Small Fire Extinguisher Buying Guide
An extinguisher that’s rated ABC is designed to handle multiple types of fires: “A” for paper, cloth, trash and organically combustable materials; “B” for liquids and gasses; and “C” for electrical. Not all of them have this label, but it’s highly recommended to go with one that has all three. They should work with not only grease fires (where water can make it worse), but also objects like dish towels left too close to a burner. There’s also type “K” for kitchens and oil fires, which are common in restaurants, but can still happen at home.
Typically an extinguisher is filled with a dry chemical powder you often see everywhere once it’s been discharged. But size matters too. Having a big, bulky industrial-sized extinguisher isn’t always best for an apartment kitchen, and it needs to be light enough that anyone can pick it up in an instant.

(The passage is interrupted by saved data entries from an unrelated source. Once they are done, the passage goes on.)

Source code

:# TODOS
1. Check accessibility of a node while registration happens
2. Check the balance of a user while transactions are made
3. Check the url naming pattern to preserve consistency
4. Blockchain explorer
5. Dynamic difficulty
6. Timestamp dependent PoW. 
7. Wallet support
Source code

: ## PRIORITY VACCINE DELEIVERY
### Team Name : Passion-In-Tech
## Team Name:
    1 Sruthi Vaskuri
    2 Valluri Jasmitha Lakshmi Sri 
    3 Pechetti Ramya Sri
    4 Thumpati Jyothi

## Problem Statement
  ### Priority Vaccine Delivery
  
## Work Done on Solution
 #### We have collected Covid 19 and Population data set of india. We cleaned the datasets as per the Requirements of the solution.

If you already have an extinguisher, but it’s been sitting there for years untouched, getting a new one to replace it is a safe bet. Over time, these can deteriorate. Other options, like canned aerosol extinguishers, may be lighter, smaller and less complex (as well as less messy), but they can’t compare to a legitimate extinguisher when a real fire flares up. A fire blanket is a good backup to have, but shouldn’t be your primary go-to — you’ll have to get close to the flames in order to throw the blanket on top of it, and oxygen can still get in, reigniting the fire even after it seems to be out.
What Are the Best Small Fire Extinguishers?
While we primarily focused on home and kitchen fires here, these small extinguishers can also be stored in cars, trucks, RVs, ATVs and even boats.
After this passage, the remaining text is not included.